This summer hasn’t been the best for the International Longshoremen’s Association (ILA). On July 6 the Justice Department slapped the union’s top leadership with a massive civil RICO suit centering on acts of extortion, fraud and other crimes it allegedly tolerated in the Ports of New York-New Jersey and Miami. Now, just two weeks later, on July 19, the department accused leaders of an ILA affiliate in Puerto Rico and several of their associates of ripping off as much as $10 million and underreporting another $1.5 million.

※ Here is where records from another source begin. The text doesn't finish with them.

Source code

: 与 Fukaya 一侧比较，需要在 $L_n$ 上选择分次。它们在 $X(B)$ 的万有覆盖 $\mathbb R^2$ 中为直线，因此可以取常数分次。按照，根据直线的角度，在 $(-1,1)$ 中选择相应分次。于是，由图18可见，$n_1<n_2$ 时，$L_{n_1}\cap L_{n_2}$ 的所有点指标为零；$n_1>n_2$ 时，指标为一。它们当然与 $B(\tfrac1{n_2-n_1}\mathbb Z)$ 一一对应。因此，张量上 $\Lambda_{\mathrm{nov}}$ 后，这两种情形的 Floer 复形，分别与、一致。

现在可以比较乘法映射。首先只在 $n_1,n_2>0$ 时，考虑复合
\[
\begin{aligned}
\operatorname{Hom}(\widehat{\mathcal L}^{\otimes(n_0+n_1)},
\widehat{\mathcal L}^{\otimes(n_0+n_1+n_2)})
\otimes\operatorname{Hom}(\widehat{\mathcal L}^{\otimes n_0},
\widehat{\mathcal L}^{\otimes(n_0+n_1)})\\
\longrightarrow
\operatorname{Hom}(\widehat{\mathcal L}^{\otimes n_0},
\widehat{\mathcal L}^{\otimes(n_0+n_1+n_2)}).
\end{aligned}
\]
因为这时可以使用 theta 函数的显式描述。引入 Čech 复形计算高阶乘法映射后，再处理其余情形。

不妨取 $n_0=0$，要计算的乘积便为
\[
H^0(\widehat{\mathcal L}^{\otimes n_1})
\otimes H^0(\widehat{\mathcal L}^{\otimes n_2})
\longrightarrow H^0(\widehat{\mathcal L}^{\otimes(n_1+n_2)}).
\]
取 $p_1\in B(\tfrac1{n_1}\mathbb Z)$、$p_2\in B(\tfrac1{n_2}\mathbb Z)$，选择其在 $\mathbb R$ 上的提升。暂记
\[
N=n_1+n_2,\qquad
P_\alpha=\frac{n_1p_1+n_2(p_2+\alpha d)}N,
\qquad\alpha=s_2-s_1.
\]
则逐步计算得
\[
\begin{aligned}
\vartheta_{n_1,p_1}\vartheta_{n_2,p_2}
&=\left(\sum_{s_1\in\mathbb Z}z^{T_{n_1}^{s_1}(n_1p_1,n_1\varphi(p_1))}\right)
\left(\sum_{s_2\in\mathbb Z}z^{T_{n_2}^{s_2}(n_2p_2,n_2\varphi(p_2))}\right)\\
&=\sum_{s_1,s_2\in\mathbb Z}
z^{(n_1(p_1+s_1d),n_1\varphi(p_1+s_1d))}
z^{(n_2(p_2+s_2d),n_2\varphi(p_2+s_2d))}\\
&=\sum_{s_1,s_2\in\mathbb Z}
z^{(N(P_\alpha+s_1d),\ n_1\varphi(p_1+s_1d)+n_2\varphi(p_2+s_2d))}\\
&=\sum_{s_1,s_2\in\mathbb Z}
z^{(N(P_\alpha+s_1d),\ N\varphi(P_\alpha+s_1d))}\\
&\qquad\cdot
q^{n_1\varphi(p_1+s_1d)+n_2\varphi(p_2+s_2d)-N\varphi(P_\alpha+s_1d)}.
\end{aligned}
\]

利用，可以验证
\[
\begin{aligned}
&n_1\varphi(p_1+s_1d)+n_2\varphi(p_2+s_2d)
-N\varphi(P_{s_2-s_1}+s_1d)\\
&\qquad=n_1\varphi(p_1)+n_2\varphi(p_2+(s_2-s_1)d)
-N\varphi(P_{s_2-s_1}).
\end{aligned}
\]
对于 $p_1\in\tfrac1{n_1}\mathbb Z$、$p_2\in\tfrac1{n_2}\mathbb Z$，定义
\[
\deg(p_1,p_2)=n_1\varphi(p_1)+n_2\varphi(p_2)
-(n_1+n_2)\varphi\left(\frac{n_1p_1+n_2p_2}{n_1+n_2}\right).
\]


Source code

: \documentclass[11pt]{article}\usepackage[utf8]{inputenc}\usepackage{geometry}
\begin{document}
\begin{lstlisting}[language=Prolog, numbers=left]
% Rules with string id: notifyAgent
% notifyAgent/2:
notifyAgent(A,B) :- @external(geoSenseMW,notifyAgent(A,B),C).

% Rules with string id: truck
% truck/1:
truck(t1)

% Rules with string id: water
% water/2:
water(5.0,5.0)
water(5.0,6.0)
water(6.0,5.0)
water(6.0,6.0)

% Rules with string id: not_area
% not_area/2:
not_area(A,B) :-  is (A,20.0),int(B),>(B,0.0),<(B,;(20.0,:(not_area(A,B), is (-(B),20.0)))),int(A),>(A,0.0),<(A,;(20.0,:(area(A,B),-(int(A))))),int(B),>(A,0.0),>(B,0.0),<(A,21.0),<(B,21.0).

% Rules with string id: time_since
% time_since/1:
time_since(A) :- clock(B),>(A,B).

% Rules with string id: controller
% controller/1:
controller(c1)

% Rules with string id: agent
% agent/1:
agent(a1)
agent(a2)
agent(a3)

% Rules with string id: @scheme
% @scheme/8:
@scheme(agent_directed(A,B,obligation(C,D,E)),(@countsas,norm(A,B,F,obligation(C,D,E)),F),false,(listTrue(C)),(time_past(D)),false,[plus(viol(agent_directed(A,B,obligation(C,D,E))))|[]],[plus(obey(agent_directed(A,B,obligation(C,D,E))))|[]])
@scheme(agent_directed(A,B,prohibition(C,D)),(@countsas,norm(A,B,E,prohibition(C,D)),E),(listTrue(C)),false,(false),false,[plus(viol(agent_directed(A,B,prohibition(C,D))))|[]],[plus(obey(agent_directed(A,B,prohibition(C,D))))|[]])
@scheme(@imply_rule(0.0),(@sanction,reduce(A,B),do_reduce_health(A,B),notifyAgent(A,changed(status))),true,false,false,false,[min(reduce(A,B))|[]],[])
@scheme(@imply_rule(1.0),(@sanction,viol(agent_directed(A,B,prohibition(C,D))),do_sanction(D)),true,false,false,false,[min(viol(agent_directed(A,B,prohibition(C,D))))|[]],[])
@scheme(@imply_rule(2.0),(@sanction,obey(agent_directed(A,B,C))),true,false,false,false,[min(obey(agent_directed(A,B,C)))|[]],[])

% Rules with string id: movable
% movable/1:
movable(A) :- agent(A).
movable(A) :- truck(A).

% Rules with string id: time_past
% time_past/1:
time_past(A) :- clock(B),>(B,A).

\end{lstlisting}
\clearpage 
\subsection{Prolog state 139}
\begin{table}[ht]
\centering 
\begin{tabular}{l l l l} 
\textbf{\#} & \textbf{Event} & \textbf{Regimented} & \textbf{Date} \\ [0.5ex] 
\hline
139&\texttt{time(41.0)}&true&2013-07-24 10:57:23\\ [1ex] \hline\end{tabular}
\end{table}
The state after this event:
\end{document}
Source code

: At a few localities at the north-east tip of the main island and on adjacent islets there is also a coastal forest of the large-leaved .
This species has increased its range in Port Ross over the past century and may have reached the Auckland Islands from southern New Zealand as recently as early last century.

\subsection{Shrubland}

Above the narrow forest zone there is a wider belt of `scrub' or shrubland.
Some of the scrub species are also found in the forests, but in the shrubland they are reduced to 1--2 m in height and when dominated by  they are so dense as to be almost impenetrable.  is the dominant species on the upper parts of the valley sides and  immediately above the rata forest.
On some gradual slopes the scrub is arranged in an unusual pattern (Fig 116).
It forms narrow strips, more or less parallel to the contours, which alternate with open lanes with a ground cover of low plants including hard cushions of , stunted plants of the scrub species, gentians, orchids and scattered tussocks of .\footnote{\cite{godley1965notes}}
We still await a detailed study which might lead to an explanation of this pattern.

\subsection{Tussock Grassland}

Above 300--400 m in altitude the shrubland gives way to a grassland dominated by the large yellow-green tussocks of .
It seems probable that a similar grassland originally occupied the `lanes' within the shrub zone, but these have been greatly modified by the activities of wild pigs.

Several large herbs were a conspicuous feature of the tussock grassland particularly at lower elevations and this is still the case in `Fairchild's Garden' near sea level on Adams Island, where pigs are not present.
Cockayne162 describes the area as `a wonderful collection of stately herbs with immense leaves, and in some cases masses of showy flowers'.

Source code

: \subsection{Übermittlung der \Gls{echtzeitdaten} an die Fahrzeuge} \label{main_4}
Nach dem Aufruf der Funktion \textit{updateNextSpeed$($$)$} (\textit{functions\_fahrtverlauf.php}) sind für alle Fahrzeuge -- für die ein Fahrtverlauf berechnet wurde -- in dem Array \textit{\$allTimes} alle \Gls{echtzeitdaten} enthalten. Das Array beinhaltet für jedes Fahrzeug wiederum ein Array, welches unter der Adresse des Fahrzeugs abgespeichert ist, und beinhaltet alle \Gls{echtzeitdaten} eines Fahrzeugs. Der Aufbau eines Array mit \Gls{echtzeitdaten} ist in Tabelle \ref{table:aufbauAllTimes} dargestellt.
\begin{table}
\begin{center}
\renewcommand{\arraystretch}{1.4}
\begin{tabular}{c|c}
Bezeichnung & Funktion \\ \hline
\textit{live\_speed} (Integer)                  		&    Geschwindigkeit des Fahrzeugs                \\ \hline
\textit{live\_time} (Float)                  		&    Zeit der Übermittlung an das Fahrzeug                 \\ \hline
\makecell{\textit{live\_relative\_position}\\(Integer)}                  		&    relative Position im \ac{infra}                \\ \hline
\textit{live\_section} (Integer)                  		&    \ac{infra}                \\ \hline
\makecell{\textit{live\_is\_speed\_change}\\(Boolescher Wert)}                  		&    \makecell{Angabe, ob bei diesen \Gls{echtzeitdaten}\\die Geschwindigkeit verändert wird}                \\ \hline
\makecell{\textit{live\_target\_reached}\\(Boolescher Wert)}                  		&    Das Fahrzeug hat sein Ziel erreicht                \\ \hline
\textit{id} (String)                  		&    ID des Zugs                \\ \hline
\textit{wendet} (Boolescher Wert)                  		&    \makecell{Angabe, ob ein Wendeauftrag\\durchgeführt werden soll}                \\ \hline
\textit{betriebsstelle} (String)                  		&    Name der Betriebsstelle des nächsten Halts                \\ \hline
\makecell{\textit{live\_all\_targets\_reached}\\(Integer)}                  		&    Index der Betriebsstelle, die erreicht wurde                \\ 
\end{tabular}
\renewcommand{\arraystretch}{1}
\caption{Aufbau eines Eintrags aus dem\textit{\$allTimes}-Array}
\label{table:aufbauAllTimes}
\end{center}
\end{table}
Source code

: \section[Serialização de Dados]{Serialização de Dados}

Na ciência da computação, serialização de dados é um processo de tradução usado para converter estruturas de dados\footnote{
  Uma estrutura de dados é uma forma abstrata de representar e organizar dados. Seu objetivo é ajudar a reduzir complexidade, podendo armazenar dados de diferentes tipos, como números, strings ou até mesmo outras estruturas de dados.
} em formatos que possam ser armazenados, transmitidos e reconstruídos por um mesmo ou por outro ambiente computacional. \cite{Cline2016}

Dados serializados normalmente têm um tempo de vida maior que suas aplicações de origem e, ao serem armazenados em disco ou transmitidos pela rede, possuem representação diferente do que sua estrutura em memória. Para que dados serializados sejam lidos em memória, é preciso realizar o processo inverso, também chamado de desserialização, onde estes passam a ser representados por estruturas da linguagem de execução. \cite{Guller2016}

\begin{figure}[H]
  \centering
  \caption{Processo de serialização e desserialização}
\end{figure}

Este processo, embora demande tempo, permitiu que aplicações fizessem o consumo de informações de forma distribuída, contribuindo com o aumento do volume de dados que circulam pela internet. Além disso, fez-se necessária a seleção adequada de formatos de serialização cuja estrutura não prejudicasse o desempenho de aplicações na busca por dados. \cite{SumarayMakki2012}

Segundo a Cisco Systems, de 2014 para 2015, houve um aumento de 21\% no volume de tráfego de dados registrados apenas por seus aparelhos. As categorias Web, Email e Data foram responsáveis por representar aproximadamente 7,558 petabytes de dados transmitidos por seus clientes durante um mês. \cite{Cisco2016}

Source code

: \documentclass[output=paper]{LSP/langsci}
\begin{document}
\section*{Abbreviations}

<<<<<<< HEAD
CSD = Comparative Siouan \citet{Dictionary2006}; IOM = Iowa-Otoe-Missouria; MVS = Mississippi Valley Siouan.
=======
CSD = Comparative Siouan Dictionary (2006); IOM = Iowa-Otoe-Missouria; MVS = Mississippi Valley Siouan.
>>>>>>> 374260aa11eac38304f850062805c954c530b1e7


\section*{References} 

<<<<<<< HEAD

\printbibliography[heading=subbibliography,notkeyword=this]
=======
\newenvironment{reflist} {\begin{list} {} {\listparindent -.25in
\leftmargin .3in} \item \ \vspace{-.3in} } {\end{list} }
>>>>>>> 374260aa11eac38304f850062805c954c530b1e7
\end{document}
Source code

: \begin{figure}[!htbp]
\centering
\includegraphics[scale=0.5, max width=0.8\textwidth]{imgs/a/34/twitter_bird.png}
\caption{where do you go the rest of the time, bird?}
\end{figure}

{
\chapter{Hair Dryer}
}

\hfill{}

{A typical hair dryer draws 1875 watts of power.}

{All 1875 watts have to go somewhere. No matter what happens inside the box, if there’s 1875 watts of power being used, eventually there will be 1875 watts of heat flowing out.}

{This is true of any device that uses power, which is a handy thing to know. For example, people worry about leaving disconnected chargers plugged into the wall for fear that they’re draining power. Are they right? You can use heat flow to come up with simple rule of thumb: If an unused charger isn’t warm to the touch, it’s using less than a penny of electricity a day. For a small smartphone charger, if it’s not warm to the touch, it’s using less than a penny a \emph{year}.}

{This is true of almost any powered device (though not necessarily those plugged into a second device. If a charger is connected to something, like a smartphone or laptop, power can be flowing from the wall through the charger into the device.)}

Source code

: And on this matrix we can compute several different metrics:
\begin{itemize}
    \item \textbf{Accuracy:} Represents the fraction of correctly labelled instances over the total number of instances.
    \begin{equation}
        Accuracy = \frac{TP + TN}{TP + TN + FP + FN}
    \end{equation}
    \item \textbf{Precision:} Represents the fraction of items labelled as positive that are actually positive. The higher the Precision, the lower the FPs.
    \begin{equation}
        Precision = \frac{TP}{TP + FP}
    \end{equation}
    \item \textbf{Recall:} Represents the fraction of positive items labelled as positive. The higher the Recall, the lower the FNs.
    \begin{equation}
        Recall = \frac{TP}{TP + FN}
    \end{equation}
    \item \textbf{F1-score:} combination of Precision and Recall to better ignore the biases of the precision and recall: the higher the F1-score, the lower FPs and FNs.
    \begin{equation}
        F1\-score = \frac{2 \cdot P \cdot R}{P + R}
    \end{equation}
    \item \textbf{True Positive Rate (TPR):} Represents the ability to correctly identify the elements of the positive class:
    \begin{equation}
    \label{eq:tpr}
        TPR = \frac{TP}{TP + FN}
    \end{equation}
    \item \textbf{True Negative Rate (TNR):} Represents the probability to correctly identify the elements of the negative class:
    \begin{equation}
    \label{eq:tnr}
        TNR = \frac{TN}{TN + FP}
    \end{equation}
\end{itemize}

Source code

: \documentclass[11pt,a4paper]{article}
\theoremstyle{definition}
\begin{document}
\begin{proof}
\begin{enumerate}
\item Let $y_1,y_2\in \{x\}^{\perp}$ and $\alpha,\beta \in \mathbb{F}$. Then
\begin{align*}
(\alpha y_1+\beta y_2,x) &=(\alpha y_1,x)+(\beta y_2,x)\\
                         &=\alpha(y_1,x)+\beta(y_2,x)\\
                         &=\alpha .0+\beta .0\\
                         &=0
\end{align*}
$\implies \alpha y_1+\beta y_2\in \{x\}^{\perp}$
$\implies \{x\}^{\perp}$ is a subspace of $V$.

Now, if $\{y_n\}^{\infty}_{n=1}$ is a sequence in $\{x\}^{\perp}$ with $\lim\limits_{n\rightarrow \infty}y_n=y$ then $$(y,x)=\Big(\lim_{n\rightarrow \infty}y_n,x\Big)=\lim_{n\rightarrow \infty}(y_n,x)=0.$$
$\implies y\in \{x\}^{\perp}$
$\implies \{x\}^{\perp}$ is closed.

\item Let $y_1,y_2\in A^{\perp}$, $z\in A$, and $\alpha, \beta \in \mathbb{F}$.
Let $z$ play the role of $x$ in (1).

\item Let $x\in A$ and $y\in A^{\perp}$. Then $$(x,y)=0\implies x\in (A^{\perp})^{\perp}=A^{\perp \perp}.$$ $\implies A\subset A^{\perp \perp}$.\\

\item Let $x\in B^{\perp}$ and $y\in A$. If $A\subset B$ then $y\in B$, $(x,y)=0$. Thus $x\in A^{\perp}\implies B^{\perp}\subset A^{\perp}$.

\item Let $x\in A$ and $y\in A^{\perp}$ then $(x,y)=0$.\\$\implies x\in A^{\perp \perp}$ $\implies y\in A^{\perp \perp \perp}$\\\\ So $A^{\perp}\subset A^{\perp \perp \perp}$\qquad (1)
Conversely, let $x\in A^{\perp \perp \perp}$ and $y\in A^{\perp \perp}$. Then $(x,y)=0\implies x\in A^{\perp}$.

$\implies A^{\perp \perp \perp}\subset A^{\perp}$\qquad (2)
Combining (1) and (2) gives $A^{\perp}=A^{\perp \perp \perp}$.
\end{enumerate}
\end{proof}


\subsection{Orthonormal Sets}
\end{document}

Four officials of UTM Local 1740, along with six businessmen and three companies, were indicted in U.S. District Court on 23 counts of embezzlement, money-laundering and maintaining false records. The union officials were Local 1740 President Jorge L. Aponte-Figueroa; attorney Ada Perez-Alonso, Enrique Sosa-Hernandez and Milagros Pagan-Morales. The businessmen named in the suit were Angel Ramallo-Diaz, Rafael Garcia-Perez, Fernando Sanchez-Bencon, Eduardo Sanchez-Bencon, Francisco Consuegra-Lastayo, and Guillermo Rivera-Oliver. The corporations were Ramallo Brothers, Inc., Consuegra, Inc. and RRO, Inc. The indictment accuses Aponte-Figueroa and Sosa-Hernandez of embezzling more than $1.95 million from Local 1740. It also accuses Aponte-Figueroa of underreporting nearly $1.5 million in dues collections. Finally, and most seriously, the indictment alleges that Aponte-Figueroa, four other individuals, and Ramallo Brothers, Inc. conspired to convert ERISA union funds in excess of $8 million to their own personal use.
Uncovering theft on this scale required the work of several agencies. The Labor Department’s Office of Labor-Management Standards (OLMS), the U.S. Attorney’s Office for the District of Puerto Rico, and the FBI all took part in the investigation. (OLMS, 8/6).